At the moment EUS is the most accurate diagnostic technique available for pancreatic imaging and can provide high-resolution images of pancreatic parenchyma and surrounding structures (Rösch et al., 1992, Ruszniewski et al., 1995, Fukuda and Hirata, 1995, Savides et al., 1996, Sahai et al., 1998), therefore it is higly accurate for the diagnosis of small pancreatic carcinomas (Yasuda et al., 1988, Rösch et al., 1991). In several studies EUS has shown high sensitivity (57–100%) and specificity (88–95%) in localizing PETs (Dancygier and Classen, 1986, Lux et al., 1986, Hayashi et al., 1989, Lightdale et al., 1991, Glover et al., 1992, Palazzo et al., 1992, Rösch et al., 1992, Thompson et al., 1994, Zimmer et al., 1994, Zimmer et al., 1996, Bansal et al., 1995, Ruszniewski et al., 1995, Shumacher et al., 1996, Proye et al., 1998).

Diagnostic EUS criteria for PETs are the evidence of single or multiple well demarcated lesions (Fig. 1), with an echo-poor, homogeneous pattern (Fig. 2, Fig. 3). Rarely echo-rich (Fig. 4), inhomogeneous, poorly outlined tumors have been observed, sometimes with cystic areas, calcifications and/or a central area slightly more echogenic than the rest of the lesion. Lymph nodes need to be carefully looked for. A round shape, well defined boundaries and a hypoechoic or isoechoic pattern compared with the primary tumor are considered to be strongly suggestive for tumoral involvement.

Unfortunately the sensitivity clearly decreases for lesions located in the pancreatic tail (37% in one study) (Shumacher et al., 1996) and for duodenal wall tumors (less than 50%) (Thompson et al., 1994, Ruszniewski et al., 1995). The combination of conventional endoscopy and EUS provided correct localization of duodenal gastrinomas in 60% of cases (Ruszniewski et al., 1995).
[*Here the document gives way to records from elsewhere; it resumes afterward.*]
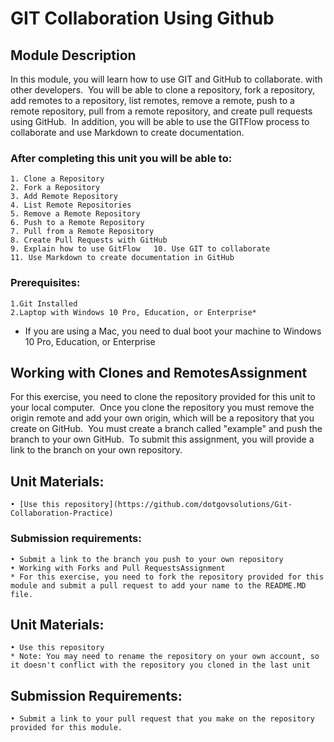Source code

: # GIT Collaboration Using Github 
## Module Description
In this module, you will learn how to use GIT and GitHub to collaborate. with other developers.  You will be able to clone a repository, fork a repository, add remotes to a repository, list remotes, remove a remote, push to a remote repository, pull from a remote repository, and create pull requests using GitHub.  In addition, you will be able to use the GITFlow process to collaborate and use Markdown to create documentation. 

### After completing this unit you will be able to:

	1. Clone a Repository
	2. Fork a Repository
	3. Add Remote Repository
	4. List Remote Repositories
	5. Remove a Remote Repository
	6. Push to a Remote Repository
	7. Pull from a Remote Repository
	8. Create Pull Requests with GitHub
	9. Explain how to use GitFlow 	10. Use GIT to collaborate
	11. Use Markdown to create documentation in GitHub

### Prerequisites:

	1.Git Installed
	2.Laptop with Windows 10 Pro, Education, or Enterprise* 
* If you are using a Mac, you need to dual boot your machine to Windows 10 Pro, Education, or Enterprise

## Working with Clones and RemotesAssignment
For this exercise, you need to clone the repository provided for this unit to your local computer.  Once you clone the repository you must remove the origin remote and add your own origin, which will be a repository that you create on GitHub.  You must create a branch called "example" and push the branch to your own GitHub.  To submit this assignment, you will provide a link to the branch on your own repository.

## Unit Materials:
	• [Use this repository](https://github.com/dotgovsolutions/Git-Collaboration-Practice)
### Submission requirements:
	• Submit a link to the branch you push to your own repository 
	• Working with Forks and Pull RequestsAssignment
	* For this exercise, you need to fork the repository provided for this module and submit a pull request to add your name to the README.MD file.
##  Unit Materials:
	• Use this repository
	* Note: You may need to rename the repository on your own account, so it doesn't conflict with the repository you cloned in the last unit
## Submission Requirements:
	• Submit a link to your pull request that you make on the repository provided for this module.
Intraoperative endoscopic transillumination of the duodenum improves the detection of duodenal wall gastrinomas (Frucht et al., 1990), but the medial wall of the duodenum cannot be explored (Sugg et al., 1993, Norton, 1995). Notwithstanding these problems, EUS has emerged as an accurate means for preoperative localization of PETs and is now considered the first-intention method for detection of small PETs by several authors (Lightdale et al., 1991, Glover et al., 1992, Palazzo et al., 1992, Rösch et al., 1992, Thompson et al., 1994, Zimmer et al., 1994, Bansal et al., 1995, Ruszniewski et al., 1995).

We report our experience in EUS preoperative localization of PETs comparing endosonographic results with those of other imaging modalities and with histopathological findings. Furthermore we try to answer the question whether the information provided by EUS make a difference in clinical decision making and management of GI endocrine tumors.